Uma coisa que podemos afirmar com algum grau de certeza é que a AC conduz a respostas de curto e longo prazo, e que essas são susceptíveis de serem diferentes um do outro. A razão é que uma dieta e mudança de estilo de vida em particular afectaram o sucesso reprodutivo dos nossos ancestrais paleolíticos de diferentes maneiras, dependendo de se foi uma mudança de curto ou de longo prazo. O mesmo é verdade para as respostas AC em diferentes estágios da vida, como a adolescência e a meia-idade, pois elas também são diferentes.

Esta é a principal razão pela qual muitas dietas que funcionam muito bem no início (por exemplo, primeiros meses) frequentemente deixa de funcionar tão bem depois de algum tempo (por exemplo, um ano).

Para além disso, a AC conduz a respostas psicológicas, que é uma das principais razões por que a maioria das dietas falha. Sem uma mudança de mentalidade, a pessoa tende frequentemente a voltar aos velhos hábitos.
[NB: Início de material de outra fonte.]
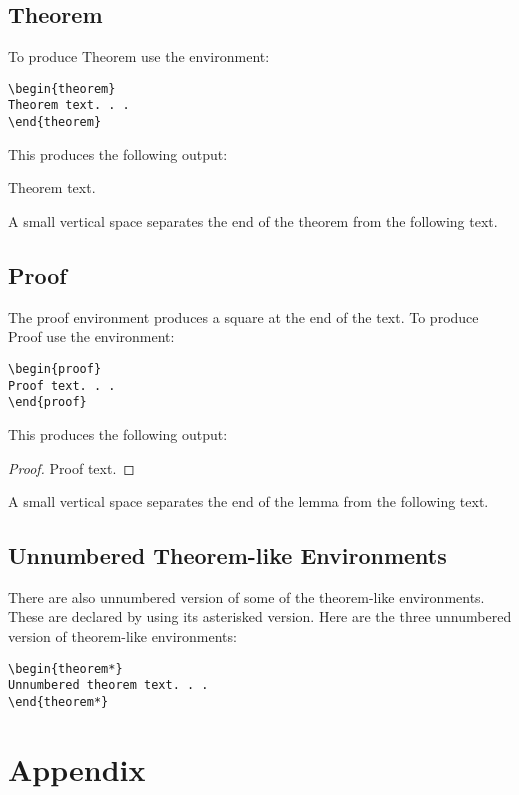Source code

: \documentclass{clv3}
\begin{document}
\subsection{Theorem}

To produce Theorem use the environment:

\begin{verbatim}
\begin{theorem}
Theorem text. . .
\end{theorem}
\end{verbatim}

This produces the following output:
\begin{theorem}\label{thm}
Theorem text.
\end{theorem}
\noindent
A small vertical space separates the end of the theorem
from the following text.

\subsection{Proof}

The proof environment produces a square at the end of the text. To produce Proof
use the environment:

\begin{verbatim}
\begin{proof}
Proof text. . .
\end{proof}
\end{verbatim}

This produces the following output:
\begin{proof}\label{proof}
Proof text.
\end{proof}
A small vertical space separates the end of the lemma
from the following text.

\subsection{Unnumbered Theorem-like Environments}

There are also unnumbered version of some of the theorem-like environments.
These are declared by using its asterisked version. Here are the three
unnumbered version of theorem-like environments:

\begin{verbatim}
\begin{theorem*}
Unnumbered theorem text. . .
\end{theorem*}
\end{verbatim}

\section{Appendix}
\end{document}
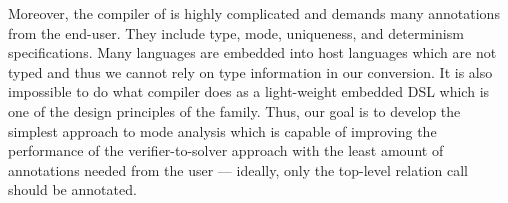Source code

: Moreover, the compiler of \merc is highly complicated and demands many annotations from the end-user.
They include type, mode, uniqueness, and determinism specifications.
Many \mk languages are embedded into host languages which are not typed and thus we cannot rely on type information in our conversion.
It is also impossible to do what \merc compiler does as a light-weight embedded DSL which is one of the design principles of the \mk family.
Thus, our goal is to develop the simplest approach to mode analysis which is capable of improving the performance of the verifier-to-solver approach with the least amount of annotations needed from the user --- ideally, only the top-level relation call should be annotated.




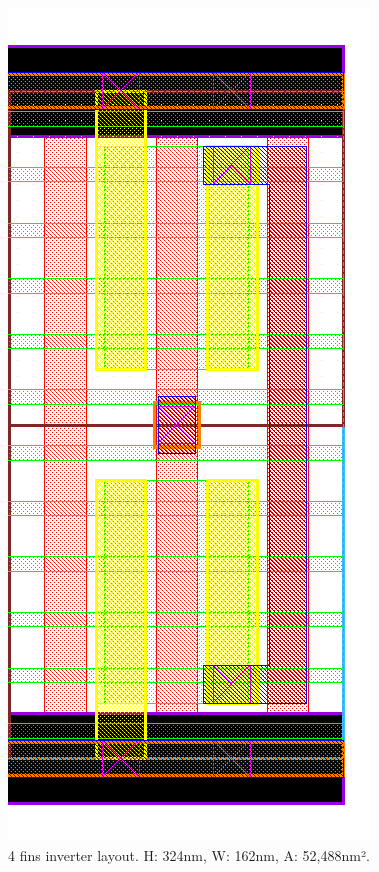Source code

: \documentclass[pgmicro,diss,english]{iiufrgs}
\begin{document}
\begin{figure}[]
\centering
\includegraphics[width=\textwidth,height=\textheight,keepaspectratio]{INV4F.png}
\caption{4 fins inverter layout. H: 324nm, W: 162nm, A: 52,488nm².}
\label{fig:INV4F}
\end{figure}
\end{document}
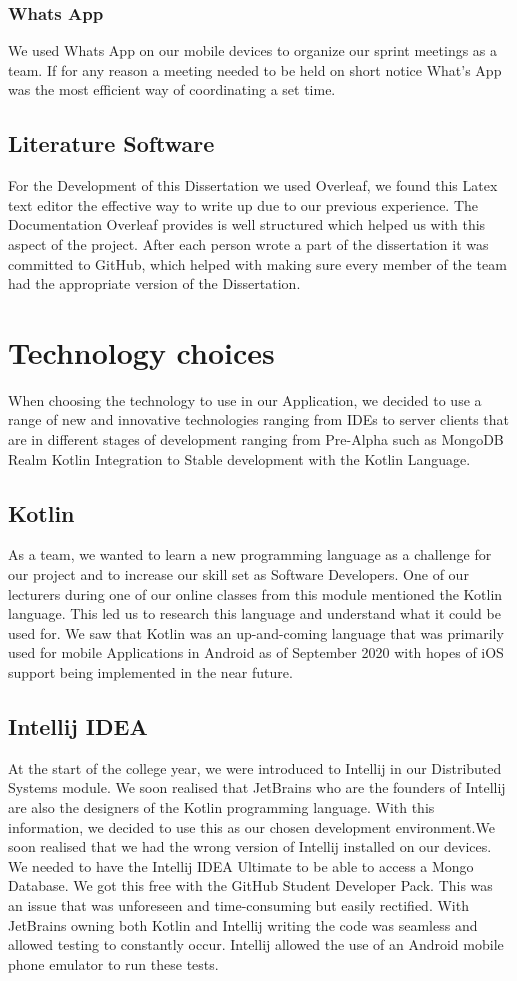 \subsubsection{Whats App}
We used Whats App on our mobile devices to organize our sprint meetings as a team. If for any reason a meeting needed to be held on short notice What's App was the most efficient way of coordinating a set time.
\subsection{Literature Software}
For the Development of this Dissertation we used Overleaf, we found this Latex text editor the effective way to write up due to our previous experience. The Documentation Overleaf provides is well structured which helped us with this aspect of the project. After each person wrote a part of the dissertation it was committed to GitHub, which helped with making sure every member of the team had the appropriate version of the Dissertation.

\section{Technology choices}
When choosing the technology to use in our Application, we decided to use a range of new and innovative technologies ranging from IDEs to server clients that are in different stages of development ranging from Pre-Alpha such as MongoDB Realm Kotlin Integration to Stable development with the Kotlin Language.
\subsection{Kotlin}
As a team, we wanted to learn a new programming language as a challenge for our project and to increase our skill set as Software Developers. One of our lecturers during one of our online classes from this module mentioned the Kotlin language. This led us to research this language and understand what it could be used for. We saw that Kotlin was an up-and-coming language that was primarily used for mobile Applications in Android as of September 2020 with hopes of iOS support being implemented in the near future.
\subsection{Intellij IDEA}
At the start of the college year, we were introduced to Intellij in our Distributed Systems module. We soon realised that JetBrains who are the founders of Intellij are also the designers of the Kotlin programming language. With this information, we decided to use this as our chosen development environment.We soon realised that we had the wrong version of Intellij installed on our devices. We needed to have the Intellij IDEA Ultimate to be able to access a Mongo Database. We got this free with the GitHub Student Developer Pack. This was an issue that was unforeseen and time-consuming but easily rectified. With JetBrains owning both Kotlin and Intellij writing the code was seamless and allowed testing to constantly occur. Intellij allowed the use of an Android mobile phone emulator to run these tests.
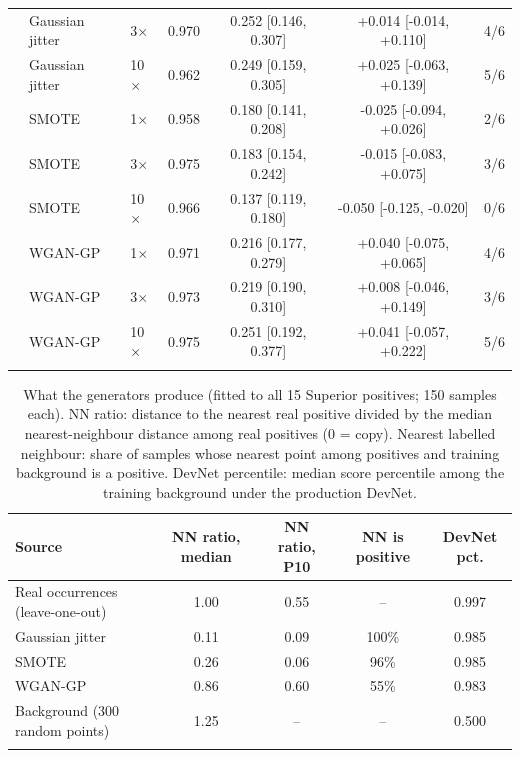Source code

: \documentclass[pdflatex,sn-apa]{sn-jnl}
\begin{document}
\begin{table}[t]
\begin{tabular*}{\textwidth}{@{\extracolsep\fill}lllcccc}
 & Gaussian jitter & 3$\times$ & 0.970 & 0.252 [0.146, 0.307] & +0.014 [-0.014, +0.110] & 4/6 \\
 & Gaussian jitter & 10$\times$ & 0.962 & 0.249 [0.159, 0.305] & +0.025 [-0.063, +0.139] & 5/6 \\
 & SMOTE & 1$\times$ & 0.958 & 0.180 [0.141, 0.208] & -0.025 [-0.094, +0.026] & 2/6 \\
 & SMOTE & 3$\times$ & 0.975 & 0.183 [0.154, 0.242] & -0.015 [-0.083, +0.075] & 3/6 \\
 & SMOTE & 10$\times$ & 0.966 & 0.137 [0.119, 0.180] & -0.050 [-0.125, -0.020] & 0/6 \\
 & WGAN-GP & 1$\times$ & 0.971 & 0.216 [0.177, 0.279] & +0.040 [-0.075, +0.065] & 4/6 \\
 & WGAN-GP & 3$\times$ & 0.973 & 0.219 [0.190, 0.310] & +0.008 [-0.046, +0.149] & 3/6 \\
 & WGAN-GP & 10$\times$ & 0.975 & 0.251 [0.192, 0.377] & +0.041 [-0.057, +0.222] & 5/6 \\
\botrule
\end{tabular*}
\end{table}

\begin{table}[t]
\caption{What the generators produce (fitted to all 15 Superior positives; 150 samples each). NN ratio: distance to the nearest real positive divided by the median nearest-neighbour distance among real positives (0 = copy). Nearest labelled neighbour: share of samples whose nearest point among positives and training background is a positive. DevNet percentile: median score percentile among the training background under the production DevNet.}\label{tab:aug-diag}
\footnotesize
\setlength{\tabcolsep}{2.5pt}
\begin{tabular*}{\textwidth}{@{\extracolsep\fill}lcccc}
\toprule
Source & NN ratio, median & NN ratio, P10 & NN is positive & DevNet pct. \\
\midrule
Real occurrences (leave-one-out) & 1.00 & 0.55 & -- & 0.997 \\
Gaussian jitter & 0.11 & 0.09 & 100\% & 0.985 \\
SMOTE & 0.26 & 0.06 & 96\% & 0.985 \\
WGAN-GP & 0.86 & 0.60 & 55\% & 0.983 \\
Background (300 random points) & 1.25 & -- & -- & 0.500 \\
\botrule
\end{tabular*}
\end{table}
\end{document}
A fome não é apenas uma resposta fisiológica, é também uma resposta psicológica, e a parte psicológica pode ser muito mais forte do que a fisiológica.
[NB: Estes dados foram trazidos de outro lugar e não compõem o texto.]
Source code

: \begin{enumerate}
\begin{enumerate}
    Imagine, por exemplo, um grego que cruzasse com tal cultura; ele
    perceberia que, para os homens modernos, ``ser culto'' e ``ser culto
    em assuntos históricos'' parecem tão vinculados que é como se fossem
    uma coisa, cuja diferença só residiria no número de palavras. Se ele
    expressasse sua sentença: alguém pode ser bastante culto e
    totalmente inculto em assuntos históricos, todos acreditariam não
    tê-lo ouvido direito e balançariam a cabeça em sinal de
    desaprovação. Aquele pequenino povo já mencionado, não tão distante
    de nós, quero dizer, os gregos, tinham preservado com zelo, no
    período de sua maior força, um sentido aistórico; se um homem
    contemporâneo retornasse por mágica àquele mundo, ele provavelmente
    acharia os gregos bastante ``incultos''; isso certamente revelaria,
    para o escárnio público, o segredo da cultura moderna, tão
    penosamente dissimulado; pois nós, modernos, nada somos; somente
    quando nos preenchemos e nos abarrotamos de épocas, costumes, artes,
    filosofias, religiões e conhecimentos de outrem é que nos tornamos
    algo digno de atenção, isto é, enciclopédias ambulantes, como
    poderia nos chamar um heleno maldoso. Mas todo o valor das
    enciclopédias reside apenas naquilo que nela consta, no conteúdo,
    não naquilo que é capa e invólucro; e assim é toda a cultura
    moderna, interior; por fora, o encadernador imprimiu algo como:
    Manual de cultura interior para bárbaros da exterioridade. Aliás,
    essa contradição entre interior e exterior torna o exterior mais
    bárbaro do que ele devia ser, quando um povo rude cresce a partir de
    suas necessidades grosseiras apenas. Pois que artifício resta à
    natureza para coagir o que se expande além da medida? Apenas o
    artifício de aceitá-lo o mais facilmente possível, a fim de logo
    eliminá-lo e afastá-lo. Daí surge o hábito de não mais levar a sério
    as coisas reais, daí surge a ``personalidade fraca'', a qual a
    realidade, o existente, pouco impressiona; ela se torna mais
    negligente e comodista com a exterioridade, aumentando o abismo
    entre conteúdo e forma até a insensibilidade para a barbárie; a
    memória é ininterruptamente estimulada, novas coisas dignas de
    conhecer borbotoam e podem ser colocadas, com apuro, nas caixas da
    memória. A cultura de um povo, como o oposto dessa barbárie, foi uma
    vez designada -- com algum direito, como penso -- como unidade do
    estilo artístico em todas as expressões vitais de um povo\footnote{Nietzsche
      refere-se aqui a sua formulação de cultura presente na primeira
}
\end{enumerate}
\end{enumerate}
É por causa da AC que um período de um mês de restrição calórica moderadamente severa (por exemplo, 30% abaixo da taxa metabólica basal) irá conduzir a uma perda significativa de gordura corporal, já que o corpo produz respostas hormonais a vários estímulos (por exemplo, a depleção de glicogénio) de uma forma compensatória, mas ainda “assumindo” que em breve estarão disponíveis quantias liberais de alimentos. Faça isso durante um ano e o corpo irá reagir de maneira diferente, “assumindo” que a escassez de alimentos já não é de curto prazo e, portanto, que isso requer respostas diferentes e, possivelmente, mais drásticas.
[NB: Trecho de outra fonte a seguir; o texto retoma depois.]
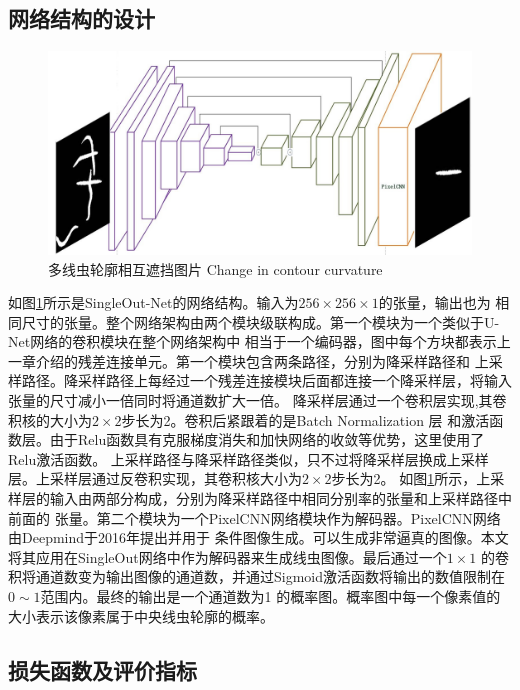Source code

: \subsection{网络结构的设计}
\label{archtecture}
\begin{figure}[htb]
	  \centering
	  \includegraphics[width=14cm]{figure/chap4/arch1.jpg}
	  \bicaption
		{多线虫轮廓相互遮挡图片}
		{Change in contour curvature}
	  \label{fig:chap4:netarch}
	\end{figure}
	如图\ref{fig:chap4:netarch}所示是SingleOut-Net的网络结构。输入为$256\times256\times1$的张量，输出也为
	相同尺寸的张量。整个网络架构由两个模块级联构成。第一个模块为一个类似于U-Net网络\cite{ronneberger2015u}的卷积模块在整个网络架构中
	相当于一个编码器，图中每个方块都表示上一章介绍的残差连接单元。第一个模块包含两条路径，分别为降采样路径和
	上采样路径。降采样路径上每经过一个残差连接模块后面都连接一个降采样层，将输入张量的尺寸减小一倍同时将通道数扩大一倍。
	降采样层通过一个卷积层实现,其卷积核的大小为$2\times2$步长为2。卷积后紧跟着的是Batch Normalization 层
	和激活函数层。由于Relu函数\cite{xu2015empirical}具有克服梯度消失和加快网络的收敛等优势，这里使用了Relu激活函数。
	上采样路径与降采样路径类似，只不过将降采样层换成上采样层。上采样层通过反卷积实现，其卷积核大小为$2\times2$步长为2。
	如图\ref{fig:chap4:netarch}所示，上采样层的输入由两部分构成，分别为降采样路径中相同分别率的张量和上采样路径中前面的
	张量。第二个模块为一个PixelCNN网络\cite{van2016conditional}模块作为解码器。PixelCNN网络由Deepmind于2016年提出并用于
	条件图像生成。可以生成非常逼真的图像。本文将其应用在SingleOut网络中作为解码器来生成线虫图像。最后通过一个$1\times1$
	的卷积将通道数变为输出图像的通道数，并通过Sigmoid激活函数将输出的数值限制在$0\sim1$范围内。最终的输出是一个通道数为1
	的概率图。概率图中每一个像素值的大小表示该像素属于中央线虫轮廓的概率。

\subsection{损失函数及评价指标}
	
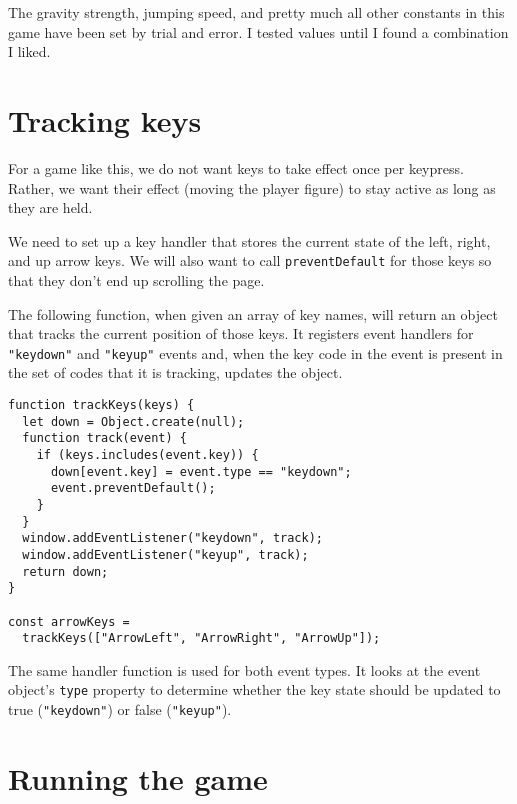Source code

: The gravity strength, jumping speed, and pretty much all other constants in this game have been set by trial and error. I tested values until I found a combination I liked.

\section{Tracking keys}

For a game like this, we do not want keys to take effect once per keypress. Rather, we want their effect (moving the player figure) to stay active as long as they are held.

We need to set up a key handler that stores the current state of the left, right, and up arrow keys. We will also want to call \lstinline`preventDefault` for those keys so that they don't end up scrolling the page.

The following function, when given an array of key names, will return an object that tracks the current position of those keys. It registers event handlers for \lstinline`"keydown"` and \lstinline`"keyup"` events and, when the key code in the event is present in the set of codes that it is tracking, updates the object.

\begin{lstlisting}
function trackKeys(keys) {
  let down = Object.create(null);
  function track(event) {
    if (keys.includes(event.key)) {
      down[event.key] = event.type == "keydown";
      event.preventDefault();
    }
  }
  window.addEventListener("keydown", track);
  window.addEventListener("keyup", track);
  return down;
}

const arrowKeys =
  trackKeys(["ArrowLeft", "ArrowRight", "ArrowUp"]);
\end{lstlisting}
\noindent{}

The same handler function is used for both event types. It looks at the event object's \lstinline`type` property to determine whether the key state should be updated to true (\lstinline`"keydown"`) or false (\lstinline`"keyup"`).

\label{game.runAnimation}\section{Running the game}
Entre outras coisas, a restrição calórica severa prolongada levará a uma diminuição significativa no metabolismo, perda da libido, perda da boa disposição psicológica e física, bem como a fadiga mental. Isso fará com que o corpo mantenha a sua reserva de gordura de forma muito mais ávida, e induza uma série de respostas psicológicas para nos forçar a devorar qualquer coisa à vista. Em várias pessoas que irá induzir à psicose. Os resultados das experiências de fome prolongada, como nas experiências Biosfera 2, são muito instrutivas a este respeito.

É por causa do AC que o treino com pesos conduz ao ganho de massa muscular. O ganho de massa muscular é na verdade uma resposta do organismo a níveis razoáveis ​​de exercício anaeróbico. O exercício em si provoca lesões musculares, e perda de massa muscular de curto prazo. O ganho vem após o exercício, nas horas e dias posteriores (e com boa nutrição), à medida que o corpo tenta reparar os danos musculares. Aqui o corpo “assume” que o nível de esforço que causou esses danos irá voltar a ocorrer no futuro próximo.

Se aumentar o esforço (através do aumento da carga ou do número ou repetições, dentro de um determinado intervalo) em cada sessão de treino, o corpo irá estar constantemente a adaptar-se, até um limite. Se não houver um aumento, a adaptação irá parar, irá até mesmo regredir se parar completamente de realizar exercício. Faça demasiado treino com pesos (por exemplo, sessões de treino diárias múltiplas), e o corpo irá reagir de forma diferente. Entre outras coisas, ele irá criar impedimentos na forma de dor (através da inflamação), cansaço físico e mental, e até mesmo aversão psicológica ao treino com pesos.

Os processos de AC têm um efeito poderoso no corpo das pessoas, e até mesmo nas nossas mentes!